Scripts contain a combination of data and transformations. Often the
transformations are idiosyncratic, and rely heavily on functions
provided by various packages. Sometimes the script contains a useful
chunk of code that could be reused in different places. Examples we've
encountered in this course might include GC-content of DNA sequences
(or is there a function for that already? check out `r
Biocpkg("Biostrings")`!) and creating a simple 'map' from one type of
annotation to another.

It is easy and beneficial to create a package. 

- Only need to think carefully about how to implement the function once.
- Code in the package is reused -- if you correct an error, then all
  your scripts automatically benefit.
- Share with your lab mates / colleagues for consistent results, and
  with the wider community for fame and glory.
  
What is an _R_ package?

- Simple directory structure of required files.

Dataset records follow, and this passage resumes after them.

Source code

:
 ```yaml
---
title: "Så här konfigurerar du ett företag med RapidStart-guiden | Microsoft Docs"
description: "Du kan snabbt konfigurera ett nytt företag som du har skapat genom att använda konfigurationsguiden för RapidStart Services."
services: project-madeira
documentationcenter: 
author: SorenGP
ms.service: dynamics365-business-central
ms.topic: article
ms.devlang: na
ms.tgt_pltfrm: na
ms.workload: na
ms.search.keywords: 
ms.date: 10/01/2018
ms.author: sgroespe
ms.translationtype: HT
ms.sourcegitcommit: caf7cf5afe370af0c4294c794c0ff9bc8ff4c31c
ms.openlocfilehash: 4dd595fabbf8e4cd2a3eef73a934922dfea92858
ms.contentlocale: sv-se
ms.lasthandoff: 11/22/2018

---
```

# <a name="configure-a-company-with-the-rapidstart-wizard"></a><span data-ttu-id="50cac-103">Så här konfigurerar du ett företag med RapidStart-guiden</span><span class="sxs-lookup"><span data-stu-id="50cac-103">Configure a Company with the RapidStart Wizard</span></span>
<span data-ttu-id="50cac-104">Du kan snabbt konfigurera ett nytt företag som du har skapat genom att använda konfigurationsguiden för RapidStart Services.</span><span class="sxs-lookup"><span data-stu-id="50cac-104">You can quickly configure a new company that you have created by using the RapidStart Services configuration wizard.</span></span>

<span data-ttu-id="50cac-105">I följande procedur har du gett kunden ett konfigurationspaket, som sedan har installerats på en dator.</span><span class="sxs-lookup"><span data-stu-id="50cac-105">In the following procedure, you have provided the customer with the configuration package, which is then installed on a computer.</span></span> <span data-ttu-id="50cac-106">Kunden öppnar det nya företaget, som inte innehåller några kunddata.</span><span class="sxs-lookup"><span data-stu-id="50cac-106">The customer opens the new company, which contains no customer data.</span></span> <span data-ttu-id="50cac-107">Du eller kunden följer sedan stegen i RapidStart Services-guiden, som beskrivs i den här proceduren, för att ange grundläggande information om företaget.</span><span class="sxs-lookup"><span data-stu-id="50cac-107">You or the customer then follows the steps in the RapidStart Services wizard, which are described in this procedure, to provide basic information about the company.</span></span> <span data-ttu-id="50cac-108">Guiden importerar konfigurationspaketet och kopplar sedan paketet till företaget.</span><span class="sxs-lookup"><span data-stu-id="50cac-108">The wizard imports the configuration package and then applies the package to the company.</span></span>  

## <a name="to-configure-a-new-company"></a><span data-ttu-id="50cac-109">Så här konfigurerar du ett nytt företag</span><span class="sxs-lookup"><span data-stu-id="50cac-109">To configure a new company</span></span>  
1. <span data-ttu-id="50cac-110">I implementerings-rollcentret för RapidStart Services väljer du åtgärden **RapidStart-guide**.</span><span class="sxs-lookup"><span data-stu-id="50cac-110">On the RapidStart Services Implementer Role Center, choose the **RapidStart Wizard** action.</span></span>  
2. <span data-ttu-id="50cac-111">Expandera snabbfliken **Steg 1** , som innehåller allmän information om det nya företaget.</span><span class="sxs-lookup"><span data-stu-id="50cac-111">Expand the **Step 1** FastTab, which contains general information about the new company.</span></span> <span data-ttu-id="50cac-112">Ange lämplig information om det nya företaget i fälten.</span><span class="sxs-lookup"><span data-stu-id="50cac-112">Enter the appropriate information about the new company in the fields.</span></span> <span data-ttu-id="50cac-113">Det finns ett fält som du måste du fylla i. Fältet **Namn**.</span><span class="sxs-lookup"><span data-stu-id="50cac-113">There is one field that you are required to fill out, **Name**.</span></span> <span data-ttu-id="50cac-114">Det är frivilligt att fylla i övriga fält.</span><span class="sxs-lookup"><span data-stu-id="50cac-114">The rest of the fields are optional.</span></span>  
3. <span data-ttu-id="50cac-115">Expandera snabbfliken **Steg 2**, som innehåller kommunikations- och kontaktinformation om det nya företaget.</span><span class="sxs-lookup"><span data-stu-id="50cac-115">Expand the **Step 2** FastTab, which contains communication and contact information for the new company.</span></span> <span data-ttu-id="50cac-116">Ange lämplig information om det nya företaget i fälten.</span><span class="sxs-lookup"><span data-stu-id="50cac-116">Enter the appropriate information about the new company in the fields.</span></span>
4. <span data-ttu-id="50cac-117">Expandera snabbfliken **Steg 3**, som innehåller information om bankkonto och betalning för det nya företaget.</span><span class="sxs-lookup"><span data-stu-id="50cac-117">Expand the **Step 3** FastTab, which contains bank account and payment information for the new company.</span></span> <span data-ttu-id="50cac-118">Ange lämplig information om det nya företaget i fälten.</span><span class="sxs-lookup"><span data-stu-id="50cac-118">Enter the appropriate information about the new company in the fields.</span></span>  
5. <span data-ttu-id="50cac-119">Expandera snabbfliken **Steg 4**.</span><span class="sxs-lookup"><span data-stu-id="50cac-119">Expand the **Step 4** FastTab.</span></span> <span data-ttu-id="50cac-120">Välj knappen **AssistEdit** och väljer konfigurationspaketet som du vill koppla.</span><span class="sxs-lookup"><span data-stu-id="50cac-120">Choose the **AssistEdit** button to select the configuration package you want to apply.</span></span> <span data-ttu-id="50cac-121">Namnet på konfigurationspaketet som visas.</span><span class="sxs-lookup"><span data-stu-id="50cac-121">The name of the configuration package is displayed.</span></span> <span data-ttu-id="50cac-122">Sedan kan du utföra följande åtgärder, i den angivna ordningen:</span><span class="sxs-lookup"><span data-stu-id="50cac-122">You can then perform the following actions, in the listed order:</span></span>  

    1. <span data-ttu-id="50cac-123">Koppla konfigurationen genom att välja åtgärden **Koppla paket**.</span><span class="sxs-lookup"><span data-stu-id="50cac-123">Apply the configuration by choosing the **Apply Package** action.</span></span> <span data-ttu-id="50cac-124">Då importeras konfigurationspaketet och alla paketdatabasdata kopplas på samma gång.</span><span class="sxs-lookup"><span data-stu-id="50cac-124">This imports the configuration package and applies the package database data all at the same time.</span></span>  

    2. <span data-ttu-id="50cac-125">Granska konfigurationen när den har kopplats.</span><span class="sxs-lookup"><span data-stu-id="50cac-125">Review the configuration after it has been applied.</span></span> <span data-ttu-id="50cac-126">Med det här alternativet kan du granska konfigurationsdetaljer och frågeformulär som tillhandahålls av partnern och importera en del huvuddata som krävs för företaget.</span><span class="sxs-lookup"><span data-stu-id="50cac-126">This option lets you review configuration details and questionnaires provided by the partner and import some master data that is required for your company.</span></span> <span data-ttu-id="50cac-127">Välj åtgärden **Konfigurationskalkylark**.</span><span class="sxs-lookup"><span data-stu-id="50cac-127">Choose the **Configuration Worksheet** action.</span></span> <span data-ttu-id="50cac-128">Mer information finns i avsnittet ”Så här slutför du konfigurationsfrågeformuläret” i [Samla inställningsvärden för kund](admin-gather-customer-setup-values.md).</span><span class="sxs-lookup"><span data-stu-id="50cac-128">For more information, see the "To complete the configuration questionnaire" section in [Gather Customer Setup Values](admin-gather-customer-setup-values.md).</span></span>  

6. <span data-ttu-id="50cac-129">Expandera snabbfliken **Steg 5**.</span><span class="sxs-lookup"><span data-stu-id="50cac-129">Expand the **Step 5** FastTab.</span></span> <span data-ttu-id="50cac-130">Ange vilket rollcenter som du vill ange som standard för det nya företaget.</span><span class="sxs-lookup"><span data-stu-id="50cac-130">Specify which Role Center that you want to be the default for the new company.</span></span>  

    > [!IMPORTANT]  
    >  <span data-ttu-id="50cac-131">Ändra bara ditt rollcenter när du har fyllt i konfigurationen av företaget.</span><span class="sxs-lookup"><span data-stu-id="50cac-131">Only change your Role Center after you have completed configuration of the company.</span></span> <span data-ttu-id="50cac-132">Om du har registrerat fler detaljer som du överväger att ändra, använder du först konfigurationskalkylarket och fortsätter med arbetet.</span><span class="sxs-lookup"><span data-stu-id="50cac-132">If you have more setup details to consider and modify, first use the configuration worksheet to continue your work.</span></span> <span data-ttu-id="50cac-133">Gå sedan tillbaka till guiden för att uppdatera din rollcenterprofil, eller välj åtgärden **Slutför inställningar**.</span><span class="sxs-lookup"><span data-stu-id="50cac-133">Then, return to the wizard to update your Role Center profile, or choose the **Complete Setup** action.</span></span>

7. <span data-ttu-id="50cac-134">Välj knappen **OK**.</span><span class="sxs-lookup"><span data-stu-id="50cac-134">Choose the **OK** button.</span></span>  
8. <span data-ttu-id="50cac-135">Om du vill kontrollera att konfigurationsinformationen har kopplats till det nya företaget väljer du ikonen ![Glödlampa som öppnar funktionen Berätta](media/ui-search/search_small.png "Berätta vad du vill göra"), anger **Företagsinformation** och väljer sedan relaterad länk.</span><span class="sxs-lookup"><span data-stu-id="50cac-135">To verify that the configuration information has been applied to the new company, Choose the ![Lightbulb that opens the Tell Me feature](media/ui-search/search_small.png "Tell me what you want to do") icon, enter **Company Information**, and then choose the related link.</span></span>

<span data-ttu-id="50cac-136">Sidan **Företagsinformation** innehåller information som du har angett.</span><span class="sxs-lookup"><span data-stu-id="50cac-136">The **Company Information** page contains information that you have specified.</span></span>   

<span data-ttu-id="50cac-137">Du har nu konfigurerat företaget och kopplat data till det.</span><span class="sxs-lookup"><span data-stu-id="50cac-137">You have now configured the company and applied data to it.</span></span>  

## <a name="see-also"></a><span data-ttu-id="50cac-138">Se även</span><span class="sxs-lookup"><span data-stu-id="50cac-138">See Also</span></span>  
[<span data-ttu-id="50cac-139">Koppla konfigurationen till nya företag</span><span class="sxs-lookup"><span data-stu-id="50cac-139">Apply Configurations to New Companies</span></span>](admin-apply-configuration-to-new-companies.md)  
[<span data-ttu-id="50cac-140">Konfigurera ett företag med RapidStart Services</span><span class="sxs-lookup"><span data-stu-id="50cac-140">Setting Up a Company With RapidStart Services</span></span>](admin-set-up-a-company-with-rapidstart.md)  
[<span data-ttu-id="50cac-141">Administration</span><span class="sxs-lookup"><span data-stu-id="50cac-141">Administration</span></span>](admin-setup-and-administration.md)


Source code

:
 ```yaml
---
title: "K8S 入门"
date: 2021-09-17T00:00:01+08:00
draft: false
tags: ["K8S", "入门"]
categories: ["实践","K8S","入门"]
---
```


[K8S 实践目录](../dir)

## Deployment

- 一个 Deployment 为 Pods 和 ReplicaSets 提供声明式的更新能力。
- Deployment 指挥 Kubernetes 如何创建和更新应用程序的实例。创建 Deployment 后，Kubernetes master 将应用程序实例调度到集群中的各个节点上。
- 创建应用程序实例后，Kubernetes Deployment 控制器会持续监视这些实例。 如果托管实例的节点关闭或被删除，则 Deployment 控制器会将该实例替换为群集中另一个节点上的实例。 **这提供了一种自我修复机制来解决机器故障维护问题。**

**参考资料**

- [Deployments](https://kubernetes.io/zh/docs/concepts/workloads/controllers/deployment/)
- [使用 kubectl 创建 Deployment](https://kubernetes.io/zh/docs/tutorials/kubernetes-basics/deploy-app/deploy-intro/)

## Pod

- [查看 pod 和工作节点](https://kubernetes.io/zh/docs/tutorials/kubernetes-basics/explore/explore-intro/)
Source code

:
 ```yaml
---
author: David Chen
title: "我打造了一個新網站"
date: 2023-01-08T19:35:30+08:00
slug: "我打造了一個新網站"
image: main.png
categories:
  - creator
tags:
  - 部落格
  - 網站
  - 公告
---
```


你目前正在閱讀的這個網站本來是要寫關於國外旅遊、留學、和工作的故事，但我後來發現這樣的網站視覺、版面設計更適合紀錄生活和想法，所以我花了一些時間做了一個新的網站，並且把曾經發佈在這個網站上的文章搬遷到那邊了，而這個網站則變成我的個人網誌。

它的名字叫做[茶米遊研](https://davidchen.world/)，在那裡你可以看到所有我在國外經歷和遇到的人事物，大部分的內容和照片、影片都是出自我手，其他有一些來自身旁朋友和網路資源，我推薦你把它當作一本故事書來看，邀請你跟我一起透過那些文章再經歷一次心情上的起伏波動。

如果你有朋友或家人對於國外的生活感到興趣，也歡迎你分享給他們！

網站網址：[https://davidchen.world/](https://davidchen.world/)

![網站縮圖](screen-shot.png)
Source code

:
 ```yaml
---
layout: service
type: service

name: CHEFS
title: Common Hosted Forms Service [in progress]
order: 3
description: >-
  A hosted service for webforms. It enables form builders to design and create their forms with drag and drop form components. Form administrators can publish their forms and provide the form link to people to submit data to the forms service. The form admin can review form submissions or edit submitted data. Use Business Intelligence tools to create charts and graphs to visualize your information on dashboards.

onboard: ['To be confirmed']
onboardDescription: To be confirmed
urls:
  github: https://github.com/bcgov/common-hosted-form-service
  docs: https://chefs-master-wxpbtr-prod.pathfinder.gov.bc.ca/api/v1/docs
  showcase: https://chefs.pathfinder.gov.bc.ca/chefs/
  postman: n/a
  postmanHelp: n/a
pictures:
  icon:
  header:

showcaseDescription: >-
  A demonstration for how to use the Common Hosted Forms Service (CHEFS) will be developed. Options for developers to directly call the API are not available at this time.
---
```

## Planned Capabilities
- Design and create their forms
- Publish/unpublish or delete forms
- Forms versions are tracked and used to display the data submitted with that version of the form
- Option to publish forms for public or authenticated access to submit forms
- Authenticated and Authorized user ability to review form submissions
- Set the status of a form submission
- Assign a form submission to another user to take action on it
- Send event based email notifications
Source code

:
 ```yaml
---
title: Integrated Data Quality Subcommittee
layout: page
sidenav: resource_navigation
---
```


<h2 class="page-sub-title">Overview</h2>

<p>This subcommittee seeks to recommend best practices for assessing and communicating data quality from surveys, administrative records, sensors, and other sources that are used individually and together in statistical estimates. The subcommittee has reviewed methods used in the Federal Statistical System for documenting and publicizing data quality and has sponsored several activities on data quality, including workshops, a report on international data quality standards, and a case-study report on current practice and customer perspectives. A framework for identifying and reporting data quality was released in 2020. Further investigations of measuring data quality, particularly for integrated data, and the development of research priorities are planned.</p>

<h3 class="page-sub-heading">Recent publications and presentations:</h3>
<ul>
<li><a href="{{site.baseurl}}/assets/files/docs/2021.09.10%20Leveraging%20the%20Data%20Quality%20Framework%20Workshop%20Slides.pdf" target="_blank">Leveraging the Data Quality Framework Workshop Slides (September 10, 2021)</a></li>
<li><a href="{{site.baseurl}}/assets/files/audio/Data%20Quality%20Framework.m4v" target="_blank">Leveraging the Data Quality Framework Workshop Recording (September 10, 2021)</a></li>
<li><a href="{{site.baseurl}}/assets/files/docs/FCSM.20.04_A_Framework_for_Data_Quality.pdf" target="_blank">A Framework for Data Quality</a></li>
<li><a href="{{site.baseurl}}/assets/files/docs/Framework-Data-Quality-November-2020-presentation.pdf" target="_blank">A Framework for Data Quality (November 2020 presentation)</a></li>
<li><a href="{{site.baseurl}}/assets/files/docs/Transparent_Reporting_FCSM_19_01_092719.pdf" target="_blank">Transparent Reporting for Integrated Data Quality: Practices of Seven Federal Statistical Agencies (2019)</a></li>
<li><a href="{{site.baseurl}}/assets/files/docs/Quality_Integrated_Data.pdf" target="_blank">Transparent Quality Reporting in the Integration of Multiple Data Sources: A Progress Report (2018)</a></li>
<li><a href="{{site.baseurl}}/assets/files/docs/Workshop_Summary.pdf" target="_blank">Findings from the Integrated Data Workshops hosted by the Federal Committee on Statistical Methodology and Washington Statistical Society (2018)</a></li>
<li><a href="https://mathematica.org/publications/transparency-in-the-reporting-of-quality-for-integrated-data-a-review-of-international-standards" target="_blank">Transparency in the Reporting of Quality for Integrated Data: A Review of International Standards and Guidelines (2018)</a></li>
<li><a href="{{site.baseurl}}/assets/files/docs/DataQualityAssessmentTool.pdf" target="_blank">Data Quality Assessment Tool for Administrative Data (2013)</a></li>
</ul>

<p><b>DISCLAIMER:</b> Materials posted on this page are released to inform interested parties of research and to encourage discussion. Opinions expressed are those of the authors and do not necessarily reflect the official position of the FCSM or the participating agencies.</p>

Minimal:

        MyPackage
        |-- DESCRIPTION (title, author, version, etc.)
        |-- NAMESPACE (imports / exports)
        |-- R (R function definitions)
            |-- gc.R
            |-- annoHelper.R
        |-- man (help pages)
            |-- MyPackage.Rd
            |-- gc.Rd
            |-- annoHelper.Rd
  
Check out the _Rstudio_ package wizard!

## Lab

### GC-content

Write a function that takes a `DNAStringSet` and returns the GC content.

Modify the function using a conditional statement to work whether
provided a `DNAString` or a `DNAStringSet`. Test the function.

Save the function in a file on your AMI.

### Annotation-helper

Write a function that takes as its argument Ensembl gene identifiers
(like the `rownames()` of the _SummarizedExperiment_ object in the
RNASeq vignette yesterday) and uses the `select()` method and
annotation package `r Biocannopkg("org.Hs.eg.db")` to return a named
character vector, where the names of the vector are the Ensembl
identifiers and the values are the corresponding gene SYMBOLs. Adopt
some simple-to-implement policy for handling Ensembl identifiers that
map to more than one gene symbol. Save this function to another file

### A package

Use the _RStudio_ wizard to create a package from the files containing
your GC-content and annotation-helper functions.